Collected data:
Start of Block

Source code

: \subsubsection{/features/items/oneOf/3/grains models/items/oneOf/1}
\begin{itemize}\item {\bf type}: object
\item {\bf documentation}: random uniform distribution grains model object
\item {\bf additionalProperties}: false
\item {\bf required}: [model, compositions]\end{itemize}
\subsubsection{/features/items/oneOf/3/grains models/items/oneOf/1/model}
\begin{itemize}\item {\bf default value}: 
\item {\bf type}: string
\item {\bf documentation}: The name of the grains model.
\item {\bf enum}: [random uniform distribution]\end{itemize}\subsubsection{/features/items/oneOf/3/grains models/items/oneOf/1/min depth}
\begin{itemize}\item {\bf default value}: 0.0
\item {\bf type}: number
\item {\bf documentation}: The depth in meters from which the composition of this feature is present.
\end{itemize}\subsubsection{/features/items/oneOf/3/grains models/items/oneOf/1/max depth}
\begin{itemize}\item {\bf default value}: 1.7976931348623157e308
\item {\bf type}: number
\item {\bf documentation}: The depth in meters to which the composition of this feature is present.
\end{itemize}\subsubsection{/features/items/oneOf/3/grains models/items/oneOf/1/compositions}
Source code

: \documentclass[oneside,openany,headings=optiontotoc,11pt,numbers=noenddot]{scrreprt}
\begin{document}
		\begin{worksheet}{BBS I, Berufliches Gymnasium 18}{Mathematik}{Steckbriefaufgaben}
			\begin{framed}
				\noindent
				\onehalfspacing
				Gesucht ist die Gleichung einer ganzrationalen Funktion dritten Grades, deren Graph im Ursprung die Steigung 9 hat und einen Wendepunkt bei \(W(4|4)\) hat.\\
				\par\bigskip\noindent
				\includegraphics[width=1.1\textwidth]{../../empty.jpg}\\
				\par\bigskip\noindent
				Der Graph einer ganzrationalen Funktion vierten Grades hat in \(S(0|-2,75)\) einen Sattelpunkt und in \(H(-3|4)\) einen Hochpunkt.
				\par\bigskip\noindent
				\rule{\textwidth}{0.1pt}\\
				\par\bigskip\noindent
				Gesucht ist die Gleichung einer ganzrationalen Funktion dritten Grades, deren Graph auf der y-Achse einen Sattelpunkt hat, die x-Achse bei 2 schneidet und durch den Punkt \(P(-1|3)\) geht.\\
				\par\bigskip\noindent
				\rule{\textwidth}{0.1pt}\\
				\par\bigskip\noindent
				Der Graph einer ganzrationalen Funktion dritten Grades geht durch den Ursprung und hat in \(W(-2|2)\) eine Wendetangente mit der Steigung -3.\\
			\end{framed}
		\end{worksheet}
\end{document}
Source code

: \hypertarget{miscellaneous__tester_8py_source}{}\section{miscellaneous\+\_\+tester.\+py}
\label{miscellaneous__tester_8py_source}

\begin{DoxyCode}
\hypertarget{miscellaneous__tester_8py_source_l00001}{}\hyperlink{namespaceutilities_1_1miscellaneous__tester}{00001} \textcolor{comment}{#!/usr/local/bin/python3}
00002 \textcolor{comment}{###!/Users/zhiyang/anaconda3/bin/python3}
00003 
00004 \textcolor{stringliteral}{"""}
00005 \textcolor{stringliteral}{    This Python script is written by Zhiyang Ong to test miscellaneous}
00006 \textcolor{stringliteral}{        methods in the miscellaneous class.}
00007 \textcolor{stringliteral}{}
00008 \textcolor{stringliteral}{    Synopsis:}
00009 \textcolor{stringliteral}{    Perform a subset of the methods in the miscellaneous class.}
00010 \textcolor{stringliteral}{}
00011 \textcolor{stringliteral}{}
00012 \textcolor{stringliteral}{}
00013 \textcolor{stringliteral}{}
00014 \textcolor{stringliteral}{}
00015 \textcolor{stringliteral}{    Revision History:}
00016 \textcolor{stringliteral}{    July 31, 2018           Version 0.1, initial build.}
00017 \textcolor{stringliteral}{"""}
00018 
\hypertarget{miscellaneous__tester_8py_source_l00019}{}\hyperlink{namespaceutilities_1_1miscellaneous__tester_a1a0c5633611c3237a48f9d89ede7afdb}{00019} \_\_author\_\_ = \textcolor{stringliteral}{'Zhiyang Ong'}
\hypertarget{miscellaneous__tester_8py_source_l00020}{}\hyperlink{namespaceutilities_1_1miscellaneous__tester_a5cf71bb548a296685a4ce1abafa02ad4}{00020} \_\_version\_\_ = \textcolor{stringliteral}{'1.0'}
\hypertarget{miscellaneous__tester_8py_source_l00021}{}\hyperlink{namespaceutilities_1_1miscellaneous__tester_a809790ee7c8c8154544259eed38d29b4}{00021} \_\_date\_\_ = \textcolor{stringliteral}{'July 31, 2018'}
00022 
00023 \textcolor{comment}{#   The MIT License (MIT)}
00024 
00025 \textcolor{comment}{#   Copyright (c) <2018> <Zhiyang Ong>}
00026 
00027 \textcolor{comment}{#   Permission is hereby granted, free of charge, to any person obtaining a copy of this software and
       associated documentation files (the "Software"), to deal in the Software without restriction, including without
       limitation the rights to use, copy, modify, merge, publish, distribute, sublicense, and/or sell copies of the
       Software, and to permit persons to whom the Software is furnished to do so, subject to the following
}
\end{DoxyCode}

End of Block

__Problem description__.
The response should reproduce every entry above exactly.

__Solution__.
Source code

: \subsubsection{/features/items/oneOf/3/grains models/items/oneOf/1}
\begin{itemize}\item {\bf type}: object
\item {\bf documentation}: random uniform distribution grains model object
\item {\bf additionalProperties}: false
\item {\bf required}: [model, compositions]\end{itemize}
\subsubsection{/features/items/oneOf/3/grains models/items/oneOf/1/model}
\begin{itemize}\item {\bf default value}: 
\item {\bf type}: string
\item {\bf documentation}: The name of the grains model.
\item {\bf enum}: [random uniform distribution]\end{itemize}\subsubsection{/features/items/oneOf/3/grains models/items/oneOf/1/min depth}
\begin{itemize}\item {\bf default value}: 0.0
\item {\bf type}: number
\item {\bf documentation}: The depth in meters from which the composition of this feature is present.
\end{itemize}\subsubsection{/features/items/oneOf/3/grains models/items/oneOf/1/max depth}
\begin{itemize}\item {\bf default value}: 1.7976931348623157e308
\item {\bf type}: number
\item {\bf documentation}: The depth in meters to which the composition of this feature is present.
\end{itemize}\subsubsection{/features/items/oneOf/3/grains models/items/oneOf/1/compositions}
Source code

: \documentclass[oneside,openany,headings=optiontotoc,11pt,numbers=noenddot]{scrreprt}
\begin{document}
		\begin{worksheet}{BBS I, Berufliches Gymnasium 18}{Mathematik}{Steckbriefaufgaben}
			\begin{framed}
				\noindent
				\onehalfspacing
				Gesucht ist die Gleichung einer ganzrationalen Funktion dritten Grades, deren Graph im Ursprung die Steigung 9 hat und einen Wendepunkt bei \(W(4|4)\) hat.\\
				\par\bigskip\noindent
				\includegraphics[width=1.1\textwidth]{../../empty.jpg}\\
				\par\bigskip\noindent
				Der Graph einer ganzrationalen Funktion vierten Grades hat in \(S(0|-2,75)\) einen Sattelpunkt und in \(H(-3|4)\) einen Hochpunkt.
				\par\bigskip\noindent
				\rule{\textwidth}{0.1pt}\\
				\par\bigskip\noindent
				Gesucht ist die Gleichung einer ganzrationalen Funktion dritten Grades, deren Graph auf der y-Achse einen Sattelpunkt hat, die x-Achse bei 2 schneidet und durch den Punkt \(P(-1|3)\) geht.\\
				\par\bigskip\noindent
				\rule{\textwidth}{0.1pt}\\
				\par\bigskip\noindent
				Der Graph einer ganzrationalen Funktion dritten Grades geht durch den Ursprung und hat in \(W(-2|2)\) eine Wendetangente mit der Steigung -3.\\
			\end{framed}
		\end{worksheet}
\end{document}
Source code

: \hypertarget{miscellaneous__tester_8py_source}{}\section{miscellaneous\+\_\+tester.\+py}
\label{miscellaneous__tester_8py_source}

\begin{DoxyCode}
\hypertarget{miscellaneous__tester_8py_source_l00001}{}\hyperlink{namespaceutilities_1_1miscellaneous__tester}{00001} \textcolor{comment}{#!/usr/local/bin/python3}
00002 \textcolor{comment}{###!/Users/zhiyang/anaconda3/bin/python3}
00003 
00004 \textcolor{stringliteral}{"""}
00005 \textcolor{stringliteral}{    This Python script is written by Zhiyang Ong to test miscellaneous}
00006 \textcolor{stringliteral}{        methods in the miscellaneous class.}
00007 \textcolor{stringliteral}{}
00008 \textcolor{stringliteral}{    Synopsis:}
00009 \textcolor{stringliteral}{    Perform a subset of the methods in the miscellaneous class.}
00010 \textcolor{stringliteral}{}
00011 \textcolor{stringliteral}{}
00012 \textcolor{stringliteral}{}
00013 \textcolor{stringliteral}{}
00014 \textcolor{stringliteral}{}
00015 \textcolor{stringliteral}{    Revision History:}
00016 \textcolor{stringliteral}{    July 31, 2018           Version 0.1, initial build.}
00017 \textcolor{stringliteral}{"""}
00018 
\hypertarget{miscellaneous__tester_8py_source_l00019}{}\hyperlink{namespaceutilities_1_1miscellaneous__tester_a1a0c5633611c3237a48f9d89ede7afdb}{00019} \_\_author\_\_ = \textcolor{stringliteral}{'Zhiyang Ong'}
\hypertarget{miscellaneous__tester_8py_source_l00020}{}\hyperlink{namespaceutilities_1_1miscellaneous__tester_a5cf71bb548a296685a4ce1abafa02ad4}{00020} \_\_version\_\_ = \textcolor{stringliteral}{'1.0'}
\hypertarget{miscellaneous__tester_8py_source_l00021}{}\hyperlink{namespaceutilities_1_1miscellaneous__tester_a809790ee7c8c8154544259eed38d29b4}{00021} \_\_date\_\_ = \textcolor{stringliteral}{'July 31, 2018'}
00022 
00023 \textcolor{comment}{#   The MIT License (MIT)}
00024 
00025 \textcolor{comment}{#   Copyright (c) <2018> <Zhiyang Ong>}
00026 
00027 \textcolor{comment}{#   Permission is hereby granted, free of charge, to any person obtaining a copy of this software and
       associated documentation files (the "Software"), to deal in the Software without restriction, including without
       limitation the rights to use, copy, modify, merge, publish, distribute, sublicense, and/or sell copies of the
       Software, and to permit persons to whom the Software is furnished to do so, subject to the following
}
\end{DoxyCode}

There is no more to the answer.